3. Rooney's right-sidedness: United successfully completed 600 passes in this match and it is somewhat surprising that only 46 of those were by their talisman. Generally when Rooney is partnered with Chicharito up top, he plays withdrawn and between the lines as United's incisive playmaker through the middle. Even when opposing sides deploy a holding-midfielder that naturally occupies the same space, Wazza's intelligent movement typically allows him to slip his marker and find space to operate in. In this match, he found it a bit more difficult with Norwich using two deep-lying central midfielders that compacted the space between the midfield and defense. The narrowness of their full-backs and wide-midfielders even made it difficult for Rooney to find space in the wide areas.

Because of this, it is somewhat surprising that Rooney didn't begin to come deeper for the ball -- something he often does when he is starved of the ball for long stretches of play. When he did receive the ball, he generally played square passes or swung the ball out wide.

by Guardian Chalkboards

This likely occurred because like the rest of the United players, the narrowness of Norwich made it difficult to break them down through the middle. Thus, he simply swung the ball out to where he likely saw an outlet -- on the right flank. Two things generally occurred: (1) The ball was played to Nani and he often tried to cut in from the right while Valencia surged forward with overlapping runs. (2) He also played the ball to the feet of Valencia on the right when space was created by a diagonal off-the-ball run by Nani. The available space for United was on flanks because of Norwich's narrowness. Thus, United often tried to play through the dangerous attacking combination of Nani and Valencia on the right.

4. Norwich exploits United's CB-FB channels on quick counters: When Norwich would regain possession, they quickly tried to counter into the vast space behind United's midfield and full-backs -- this often failed because Morrison had the thankless task of being an isolated outlet most of the time. However, there were a number of chances in this game for Norwich when enough players were able to get forward and break at speed.
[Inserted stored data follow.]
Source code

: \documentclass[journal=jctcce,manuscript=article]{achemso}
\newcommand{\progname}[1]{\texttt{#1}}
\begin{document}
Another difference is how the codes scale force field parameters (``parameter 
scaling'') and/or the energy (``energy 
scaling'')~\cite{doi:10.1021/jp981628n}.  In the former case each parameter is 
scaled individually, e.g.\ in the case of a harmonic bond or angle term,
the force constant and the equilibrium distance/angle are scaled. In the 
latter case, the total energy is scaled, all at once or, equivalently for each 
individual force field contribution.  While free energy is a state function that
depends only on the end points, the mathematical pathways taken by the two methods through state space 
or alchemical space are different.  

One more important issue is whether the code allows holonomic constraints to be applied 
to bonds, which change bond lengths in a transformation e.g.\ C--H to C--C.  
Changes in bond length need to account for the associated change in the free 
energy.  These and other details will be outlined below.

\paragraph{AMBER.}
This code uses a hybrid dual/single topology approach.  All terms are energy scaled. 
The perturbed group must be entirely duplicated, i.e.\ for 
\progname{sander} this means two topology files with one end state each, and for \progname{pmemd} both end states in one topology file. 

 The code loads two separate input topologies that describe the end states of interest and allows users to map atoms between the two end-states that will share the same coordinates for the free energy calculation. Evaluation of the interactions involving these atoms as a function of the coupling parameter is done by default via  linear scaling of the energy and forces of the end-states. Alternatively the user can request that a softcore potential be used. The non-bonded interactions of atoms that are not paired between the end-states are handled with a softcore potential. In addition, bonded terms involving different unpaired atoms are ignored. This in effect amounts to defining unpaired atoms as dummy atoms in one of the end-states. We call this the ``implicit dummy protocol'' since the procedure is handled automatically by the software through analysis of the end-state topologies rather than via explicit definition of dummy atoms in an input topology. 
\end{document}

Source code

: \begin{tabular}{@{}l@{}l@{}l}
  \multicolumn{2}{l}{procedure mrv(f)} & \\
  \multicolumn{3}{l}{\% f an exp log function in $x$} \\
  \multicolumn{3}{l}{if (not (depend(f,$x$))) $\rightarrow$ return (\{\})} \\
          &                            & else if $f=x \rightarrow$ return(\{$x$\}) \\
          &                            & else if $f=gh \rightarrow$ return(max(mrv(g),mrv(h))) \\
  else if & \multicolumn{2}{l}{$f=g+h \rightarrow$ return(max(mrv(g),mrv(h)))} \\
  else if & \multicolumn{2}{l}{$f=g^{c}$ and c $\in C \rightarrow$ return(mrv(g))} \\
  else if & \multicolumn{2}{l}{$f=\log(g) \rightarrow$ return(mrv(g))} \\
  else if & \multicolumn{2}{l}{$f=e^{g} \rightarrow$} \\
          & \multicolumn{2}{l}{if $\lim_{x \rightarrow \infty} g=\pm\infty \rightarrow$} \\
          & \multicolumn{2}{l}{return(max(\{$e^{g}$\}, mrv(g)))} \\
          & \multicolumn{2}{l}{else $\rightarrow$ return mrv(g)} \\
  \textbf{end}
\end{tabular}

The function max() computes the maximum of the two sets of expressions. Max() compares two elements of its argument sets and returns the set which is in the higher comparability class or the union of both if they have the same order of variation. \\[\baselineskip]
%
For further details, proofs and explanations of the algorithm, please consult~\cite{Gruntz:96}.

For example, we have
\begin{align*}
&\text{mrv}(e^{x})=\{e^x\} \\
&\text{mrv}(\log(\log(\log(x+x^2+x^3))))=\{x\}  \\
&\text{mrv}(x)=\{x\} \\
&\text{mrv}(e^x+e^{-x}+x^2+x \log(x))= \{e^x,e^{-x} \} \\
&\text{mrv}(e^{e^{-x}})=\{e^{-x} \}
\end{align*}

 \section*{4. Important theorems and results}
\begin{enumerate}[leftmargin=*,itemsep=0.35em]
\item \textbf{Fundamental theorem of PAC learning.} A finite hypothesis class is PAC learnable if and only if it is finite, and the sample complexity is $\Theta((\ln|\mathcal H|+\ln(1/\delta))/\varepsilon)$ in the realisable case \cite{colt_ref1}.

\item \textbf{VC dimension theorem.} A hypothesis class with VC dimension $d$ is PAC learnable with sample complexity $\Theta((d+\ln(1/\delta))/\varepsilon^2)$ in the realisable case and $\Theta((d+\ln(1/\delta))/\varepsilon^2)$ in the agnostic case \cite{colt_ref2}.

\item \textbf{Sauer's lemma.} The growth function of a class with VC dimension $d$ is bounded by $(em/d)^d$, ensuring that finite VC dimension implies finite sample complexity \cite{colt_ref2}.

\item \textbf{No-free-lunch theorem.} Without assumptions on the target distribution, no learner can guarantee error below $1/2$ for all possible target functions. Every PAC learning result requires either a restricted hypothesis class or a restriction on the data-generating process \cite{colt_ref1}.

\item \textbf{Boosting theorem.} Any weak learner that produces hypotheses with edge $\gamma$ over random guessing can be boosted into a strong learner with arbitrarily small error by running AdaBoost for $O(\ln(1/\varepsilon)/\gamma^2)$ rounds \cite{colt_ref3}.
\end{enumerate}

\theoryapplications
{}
In recent matches, United's full-backs have had the space behind them exploited when they were caught out -- a lack of a true holding player to cover on counter-attacks has magnified this problem. Morrison, as the lone man up front, did well to exploit the right-central channel while Pilkington did well to exploit the left-central channel. The latter was able to fire five shots during the game and at the very least, he should have bagged one goal. This was representative of Norwich's wastefulness on quality chances.

5. Phil Jones and Jonny Evans solid again: Perhaps it is by default, but both Jones and Evans have arguably been United's two best defenders this season. Much of this is due to the injuries of Nemanja Vidic, Rio Ferdinand, Rafael, and Chris Smalling but credit shouldn't be taken away for their fine play thus far. While both Valencia and Evra were caught out against the counter-attack, both Jones and Evans did reasonably well to deal with Norwich when they were able to break at speed with numbers. Evans was assured with his positioning while Jones provided the spectacular at times with smart defending and goal-preventing (perhaps) tackles. Both displayed enough pace to provide a wide range in defending against the counter. Each deserve praise for ably deputising for an injury-depleted defense.

Conclusion: For the fourth consecutive match, United were lackluster and the international break may have come at a good time considering recent form and injury concerns. Credit should be given to Norwich manager Paul Lambert for an astute tactical plan in this match as he put his side in position for a brave performance. His side was simply wasteful in their chances and United used some grit on a corner to finally breakthrough for an opening goal. The second came when Norwich was opened up due to their desire for an equaliser. United face two derby matches in the upcoming weeks, along with an important UEFA Champions League group-stage tie in Bucharest -- manager Sir Alex Ferguson needs to find a way to improve his defense as soon as possible.